## Instructions for the task
Your task is to return all of the records exactly, minus any images.

## Material for the task

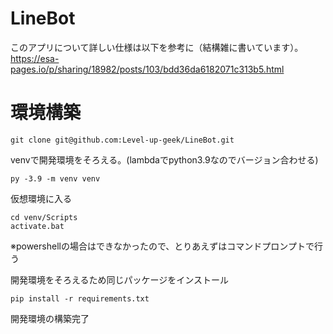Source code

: # LineBot
このアプリについて詳しい仕様は以下を参考に（結構雑に書いています）。
https://esa-pages.io/p/sharing/18982/posts/103/bdd36da6182071c313b5.html

# 環境構築
```
git clone git@github.com:Level-up-geek/LineBot.git
```
venvで開発環境をそろえる。(lambdaでpython3.9なのでバージョン合わせる)
```
py -3.9 -m venv venv
```
仮想環境に入る
```
cd venv/Scripts
activate.bat
```
※powershellの場合はできなかったので、とりあえずはコマンドプロンプトで行う

開発環境をそろえるため同じパッケージをインストール
```
pip install -r requirements.txt
```

開発環境の構築完了

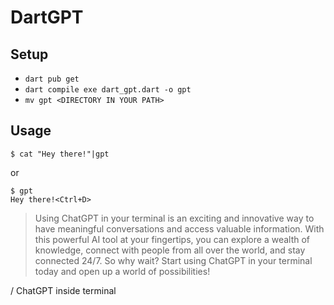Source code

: # DartGPT

## Setup

- `dart pub get`
- `dart compile exe dart_gpt.dart -o gpt`
- `mv gpt <DIRECTORY IN YOUR PATH>`

## Usage

```
$ cat "Hey there!"|gpt
```

or

```
$ gpt
Hey there!<Ctrl+D>
```

> Using ChatGPT in your terminal is an exciting and innovative way to have meaningful conversations and access valuable information. With this powerful AI tool at your fingertips, you can explore a wealth of knowledge, connect with people from all over the world, and stay connected 24/7. So why wait? Start using ChatGPT in your terminal today and open up a world of possibilities!

/ ChatGPT inside terminal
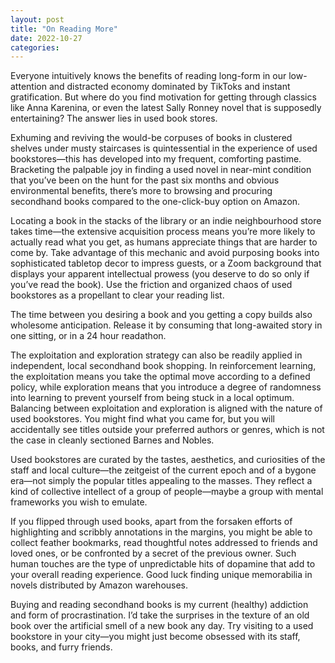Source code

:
 ```yaml
---
layout: post
title: "On Reading More"
date: 2022-10-27
categories: 
---
```


Everyone intuitively knows the benefits of reading long-form in our low-attention and distracted economy dominated by TikToks and instant gratification. But where do you find motivation for getting through classics like Anna Karenina, or even the latest Sally Ronney novel that is supposedly entertaining? The answer lies in used book stores.

Exhuming and reviving the would-be corpuses of books in clustered shelves under musty staircases is quintessential in the experience of used bookstores—this has developed into my frequent, comforting pastime. Bracketing the palpable joy in finding a used novel in near-mint condition that you’ve been on the hunt for the past six months and obvious environmental benefits, there’s more to browsing and procuring secondhand books compared to the one-click-buy option on Amazon.

Locating a book in the stacks of the library or an indie neighbourhood store takes time—the extensive acquisition process means you’re more likely to actually read what you get, as humans appreciate things that are harder to come by. Take advantage of this mechanic and avoid purposing books into sophisticated tabletop decor to impress guests, or a Zoom background that displays your apparent intellectual prowess (you deserve to do so only if you’ve read the book). Use the friction and organized chaos of used bookstores as a propellant to clear your reading list. 

The time between you desiring a book and you getting a copy builds also wholesome anticipation. Release it by consuming that long-awaited story in one sitting, or in a 24 hour readathon.

The exploitation and exploration strategy can also be readily applied in independent, local secondhand book shopping. In reinforcement learning, the exploitation means you take the optimal move according to a defined policy, while exploration means that you introduce a degree of randomness into learning to prevent yourself from being stuck in a local optimum. Balancing between exploitation and exploration is aligned with the nature of used bookstores. You might find what you came for, but you will accidentally see titles outside your preferred authors or genres, which is not the case in cleanly sectioned Barnes and Nobles. 

Used bookstores are curated by the tastes, aesthetics, and curiosities of the staff and local culture—the zeitgeist of the current epoch and of a bygone era—not simply the popular titles appealing to the masses. They reflect a kind of collective intellect of a group of people—maybe a group with mental frameworks you wish to emulate.

If you flipped through used books, apart from the forsaken efforts of highlighting and scribbly annotations in the margins, you might be able to collect feather bookmarks, read thoughtful notes addressed to friends and loved ones, or be confronted by a secret of the previous owner. Such human touches are the type of unpredictable hits of dopamine that add to your overall reading experience. Good luck finding unique memorabilia in novels distributed by Amazon warehouses.

Buying and reading secondhand books is my current (healthy) addiction and form of procrastination. I’d take the surprises in the texture of an old book over the artificial smell of a new book any day. Try visiting to a used bookstore in your city—you might just become obsessed with its staff, books, and furry friends.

## Exercise response
Source code

: # LineBot
このアプリについて詳しい仕様は以下を参考に（結構雑に書いています）。
https://esa-pages.io/p/sharing/18982/posts/103/bdd36da6182071c313b5.html

# 環境構築
```
git clone git@github.com:Level-up-geek/LineBot.git
```
venvで開発環境をそろえる。(lambdaでpython3.9なのでバージョン合わせる)
```
py -3.9 -m venv venv
```
仮想環境に入る
```
cd venv/Scripts
activate.bat
```
※powershellの場合はできなかったので、とりあえずはコマンドプロンプトで行う

開発環境をそろえるため同じパッケージをインストール
```
pip install -r requirements.txt
```

開発環境の構築完了

Source code

: # DartGPT

## Setup

- `dart pub get`
- `dart compile exe dart_gpt.dart -o gpt`
- `mv gpt <DIRECTORY IN YOUR PATH>`

## Usage

```
$ cat "Hey there!"|gpt
```

or

```
$ gpt
Hey there!<Ctrl+D>
```

> Using ChatGPT in your terminal is an exciting and innovative way to have meaningful conversations and access valuable information. With this powerful AI tool at your fingertips, you can explore a wealth of knowledge, connect with people from all over the world, and stay connected 24/7. So why wait? Start using ChatGPT in your terminal today and open up a world of possibilities!

/ ChatGPT inside terminal
Source code

:
 ```yaml
---
layout: post
title: "On Reading More"
date: 2022-10-27
categories: 
---
```


Everyone intuitively knows the benefits of reading long-form in our low-attention and distracted economy dominated by TikToks and instant gratification. But where do you find motivation for getting through classics like Anna Karenina, or even the latest Sally Ronney novel that is supposedly entertaining? The answer lies in used book stores.

Exhuming and reviving the would-be corpuses of books in clustered shelves under musty staircases is quintessential in the experience of used bookstores—this has developed into my frequent, comforting pastime. Bracketing the palpable joy in finding a used novel in near-mint condition that you’ve been on the hunt for the past six months and obvious environmental benefits, there’s more to browsing and procuring secondhand books compared to the one-click-buy option on Amazon.

Locating a book in the stacks of the library or an indie neighbourhood store takes time—the extensive acquisition process means you’re more likely to actually read what you get, as humans appreciate things that are harder to come by. Take advantage of this mechanic and avoid purposing books into sophisticated tabletop decor to impress guests, or a Zoom background that displays your apparent intellectual prowess (you deserve to do so only if you’ve read the book). Use the friction and organized chaos of used bookstores as a propellant to clear your reading list. 

The time between you desiring a book and you getting a copy builds also wholesome anticipation. Release it by consuming that long-awaited story in one sitting, or in a 24 hour readathon.

The exploitation and exploration strategy can also be readily applied in independent, local secondhand book shopping. In reinforcement learning, the exploitation means you take the optimal move according to a defined policy, while exploration means that you introduce a degree of randomness into learning to prevent yourself from being stuck in a local optimum. Balancing between exploitation and exploration is aligned with the nature of used bookstores. You might find what you came for, but you will accidentally see titles outside your preferred authors or genres, which is not the case in cleanly sectioned Barnes and Nobles. 

Used bookstores are curated by the tastes, aesthetics, and curiosities of the staff and local culture—the zeitgeist of the current epoch and of a bygone era—not simply the popular titles appealing to the masses. They reflect a kind of collective intellect of a group of people—maybe a group with mental frameworks you wish to emulate.

If you flipped through used books, apart from the forsaken efforts of highlighting and scribbly annotations in the margins, you might be able to collect feather bookmarks, read thoughtful notes addressed to friends and loved ones, or be confronted by a secret of the previous owner. Such human touches are the type of unpredictable hits of dopamine that add to your overall reading experience. Good luck finding unique memorabilia in novels distributed by Amazon warehouses.

Buying and reading secondhand books is my current (healthy) addiction and form of procrastination. I’d take the surprises in the texture of an old book over the artificial smell of a new book any day. Try visiting to a used bookstore in your city—you might just become obsessed with its staff, books, and furry friends.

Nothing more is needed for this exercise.